Work request -
Look below for the line containing "Soweit es für"; from there through the line containing "bekannt gegeben ist, ist dieses zu verwenden.", both lines included, please set down each line exactly and nothing else.

** The records follows **

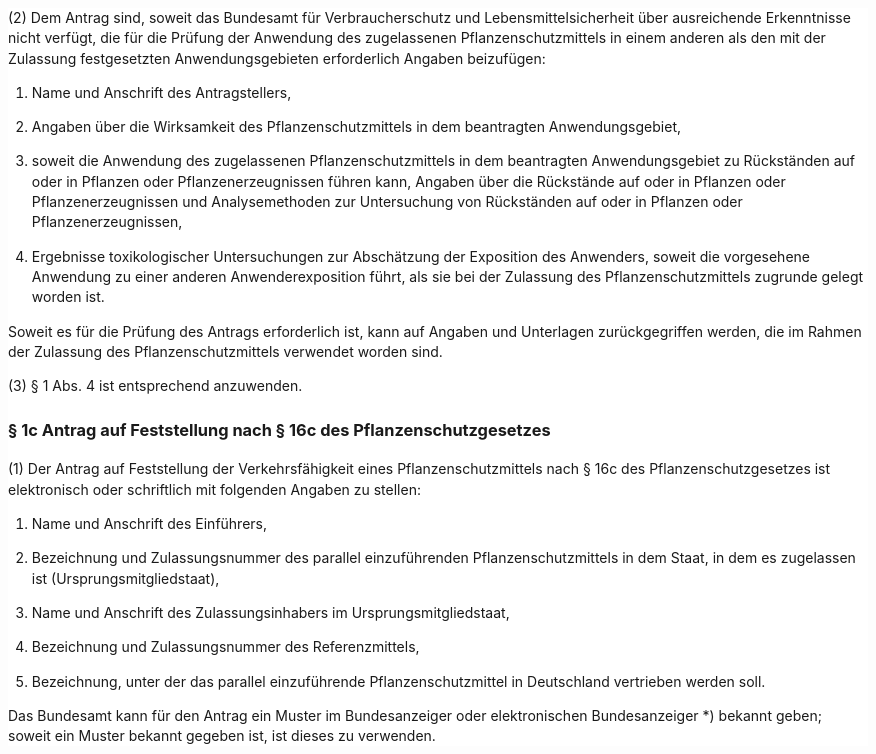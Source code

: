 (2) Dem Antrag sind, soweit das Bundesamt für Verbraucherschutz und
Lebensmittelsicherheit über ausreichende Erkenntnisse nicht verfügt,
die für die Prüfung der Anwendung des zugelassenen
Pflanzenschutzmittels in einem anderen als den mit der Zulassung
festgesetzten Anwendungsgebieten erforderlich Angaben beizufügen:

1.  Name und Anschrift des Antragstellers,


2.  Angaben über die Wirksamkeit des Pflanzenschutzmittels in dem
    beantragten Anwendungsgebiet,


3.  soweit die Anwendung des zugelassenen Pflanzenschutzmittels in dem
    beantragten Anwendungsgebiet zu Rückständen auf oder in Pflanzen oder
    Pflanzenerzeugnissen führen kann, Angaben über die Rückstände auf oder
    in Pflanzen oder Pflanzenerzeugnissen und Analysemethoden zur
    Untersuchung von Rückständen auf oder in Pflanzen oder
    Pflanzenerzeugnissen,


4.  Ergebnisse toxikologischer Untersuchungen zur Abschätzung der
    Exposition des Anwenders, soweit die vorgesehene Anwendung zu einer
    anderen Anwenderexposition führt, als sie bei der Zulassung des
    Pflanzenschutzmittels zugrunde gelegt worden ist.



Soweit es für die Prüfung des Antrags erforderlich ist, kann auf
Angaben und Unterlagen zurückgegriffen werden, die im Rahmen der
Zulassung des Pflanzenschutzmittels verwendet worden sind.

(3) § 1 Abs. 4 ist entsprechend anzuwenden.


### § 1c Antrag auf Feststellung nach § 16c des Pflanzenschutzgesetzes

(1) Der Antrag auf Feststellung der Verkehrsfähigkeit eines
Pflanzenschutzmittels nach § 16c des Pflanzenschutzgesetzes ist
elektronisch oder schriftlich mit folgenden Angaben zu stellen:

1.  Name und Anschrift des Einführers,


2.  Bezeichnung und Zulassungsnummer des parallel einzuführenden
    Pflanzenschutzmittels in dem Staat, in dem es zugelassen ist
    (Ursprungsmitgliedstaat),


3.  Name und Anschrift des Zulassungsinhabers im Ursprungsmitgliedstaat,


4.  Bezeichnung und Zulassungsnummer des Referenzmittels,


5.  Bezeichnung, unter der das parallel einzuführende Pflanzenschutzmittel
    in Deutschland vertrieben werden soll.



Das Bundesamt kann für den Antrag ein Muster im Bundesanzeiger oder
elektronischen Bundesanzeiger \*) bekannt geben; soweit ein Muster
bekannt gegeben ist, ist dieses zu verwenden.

** End of The records **
** The records follows **

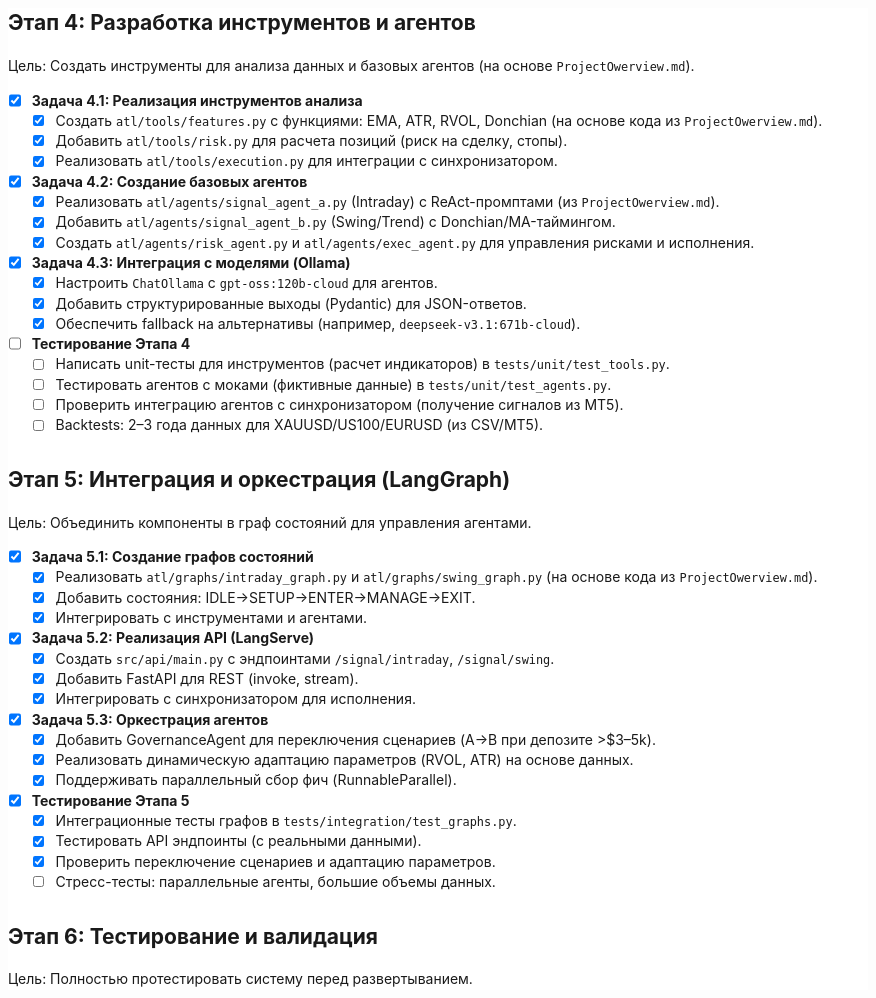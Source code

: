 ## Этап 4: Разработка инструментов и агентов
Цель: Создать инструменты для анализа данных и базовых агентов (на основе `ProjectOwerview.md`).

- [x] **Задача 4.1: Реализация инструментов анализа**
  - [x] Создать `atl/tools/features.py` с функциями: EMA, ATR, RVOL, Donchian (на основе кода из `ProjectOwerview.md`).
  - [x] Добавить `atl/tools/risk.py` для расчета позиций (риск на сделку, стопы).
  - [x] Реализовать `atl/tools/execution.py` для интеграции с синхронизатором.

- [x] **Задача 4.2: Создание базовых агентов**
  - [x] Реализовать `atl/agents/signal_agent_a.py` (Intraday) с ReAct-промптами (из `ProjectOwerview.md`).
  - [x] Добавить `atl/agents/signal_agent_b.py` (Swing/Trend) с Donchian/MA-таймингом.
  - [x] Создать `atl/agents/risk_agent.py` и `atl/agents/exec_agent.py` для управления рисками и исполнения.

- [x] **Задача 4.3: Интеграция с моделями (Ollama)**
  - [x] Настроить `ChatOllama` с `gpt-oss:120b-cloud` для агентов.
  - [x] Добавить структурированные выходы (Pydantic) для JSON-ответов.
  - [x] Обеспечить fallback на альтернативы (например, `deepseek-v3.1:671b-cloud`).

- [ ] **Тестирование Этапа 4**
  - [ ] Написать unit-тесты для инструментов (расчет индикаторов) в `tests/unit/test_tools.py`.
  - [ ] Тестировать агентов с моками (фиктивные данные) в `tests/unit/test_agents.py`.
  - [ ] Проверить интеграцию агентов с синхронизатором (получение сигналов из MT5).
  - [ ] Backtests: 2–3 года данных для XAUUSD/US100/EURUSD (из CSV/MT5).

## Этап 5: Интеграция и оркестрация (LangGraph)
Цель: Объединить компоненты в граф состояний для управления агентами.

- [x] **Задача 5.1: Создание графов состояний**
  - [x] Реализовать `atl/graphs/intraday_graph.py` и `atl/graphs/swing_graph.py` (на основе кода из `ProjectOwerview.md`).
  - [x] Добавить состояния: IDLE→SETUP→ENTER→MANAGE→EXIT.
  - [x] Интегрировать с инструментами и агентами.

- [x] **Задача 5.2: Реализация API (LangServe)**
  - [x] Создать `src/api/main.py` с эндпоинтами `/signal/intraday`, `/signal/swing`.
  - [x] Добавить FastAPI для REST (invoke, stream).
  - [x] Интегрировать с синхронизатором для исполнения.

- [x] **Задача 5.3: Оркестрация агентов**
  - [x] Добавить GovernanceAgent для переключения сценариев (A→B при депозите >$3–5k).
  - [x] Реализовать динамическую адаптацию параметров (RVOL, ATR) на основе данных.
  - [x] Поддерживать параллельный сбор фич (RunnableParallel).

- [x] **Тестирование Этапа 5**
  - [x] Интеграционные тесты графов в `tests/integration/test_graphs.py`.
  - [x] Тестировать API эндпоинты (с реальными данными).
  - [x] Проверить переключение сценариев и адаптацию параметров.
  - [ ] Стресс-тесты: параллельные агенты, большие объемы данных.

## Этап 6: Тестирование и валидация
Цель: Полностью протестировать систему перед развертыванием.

** End of The records **
** The records follows **

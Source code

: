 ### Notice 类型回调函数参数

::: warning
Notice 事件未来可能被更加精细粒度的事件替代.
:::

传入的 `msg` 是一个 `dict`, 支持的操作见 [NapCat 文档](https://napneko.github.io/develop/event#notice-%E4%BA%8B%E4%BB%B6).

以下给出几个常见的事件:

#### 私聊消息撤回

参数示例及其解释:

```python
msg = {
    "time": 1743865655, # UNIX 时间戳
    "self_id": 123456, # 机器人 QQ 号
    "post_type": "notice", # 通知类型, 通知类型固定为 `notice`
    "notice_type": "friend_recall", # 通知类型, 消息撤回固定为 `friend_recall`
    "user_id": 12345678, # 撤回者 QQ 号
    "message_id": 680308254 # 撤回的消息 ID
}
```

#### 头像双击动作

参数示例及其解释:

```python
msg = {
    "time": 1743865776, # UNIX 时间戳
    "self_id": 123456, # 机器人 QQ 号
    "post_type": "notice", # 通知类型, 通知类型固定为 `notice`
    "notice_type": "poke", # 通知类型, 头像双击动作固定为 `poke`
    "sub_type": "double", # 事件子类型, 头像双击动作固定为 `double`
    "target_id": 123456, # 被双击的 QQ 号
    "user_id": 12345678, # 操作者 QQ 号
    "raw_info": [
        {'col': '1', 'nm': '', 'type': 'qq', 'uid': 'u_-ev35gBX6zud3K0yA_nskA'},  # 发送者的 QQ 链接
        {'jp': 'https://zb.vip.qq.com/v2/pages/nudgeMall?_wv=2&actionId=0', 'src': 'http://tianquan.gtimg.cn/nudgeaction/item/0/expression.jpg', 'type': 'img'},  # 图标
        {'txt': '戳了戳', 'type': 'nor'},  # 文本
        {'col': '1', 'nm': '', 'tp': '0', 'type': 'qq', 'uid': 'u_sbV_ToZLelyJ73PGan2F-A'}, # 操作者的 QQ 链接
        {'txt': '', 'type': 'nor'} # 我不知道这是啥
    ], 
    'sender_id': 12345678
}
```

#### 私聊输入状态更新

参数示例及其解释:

** End of The records **

Problem solution -
Soweit es für die Prüfung des Antrags erforderlich ist, kann auf
Angaben und Unterlagen zurückgegriffen werden, die im Rahmen der
Zulassung des Pflanzenschutzmittels verwendet worden sind.

(3) § 1 Abs. 4 ist entsprechend anzuwenden.


### § 1c Antrag auf Feststellung nach § 16c des Pflanzenschutzgesetzes

(1) Der Antrag auf Feststellung der Verkehrsfähigkeit eines
Pflanzenschutzmittels nach § 16c des Pflanzenschutzgesetzes ist
elektronisch oder schriftlich mit folgenden Angaben zu stellen:

1.  Name und Anschrift des Einführers,


2.  Bezeichnung und Zulassungsnummer des parallel einzuführenden
    Pflanzenschutzmittels in dem Staat, in dem es zugelassen ist
    (Ursprungsmitgliedstaat),


3.  Name und Anschrift des Zulassungsinhabers im Ursprungsmitgliedstaat,


4.  Bezeichnung und Zulassungsnummer des Referenzmittels,


5.  Bezeichnung, unter der das parallel einzuführende Pflanzenschutzmittel
    in Deutschland vertrieben werden soll.



Das Bundesamt kann für den Antrag ein Muster im Bundesanzeiger oder
elektronischen Bundesanzeiger \*) bekannt geben; soweit ein Muster
bekannt gegeben ist, ist dieses zu verwenden.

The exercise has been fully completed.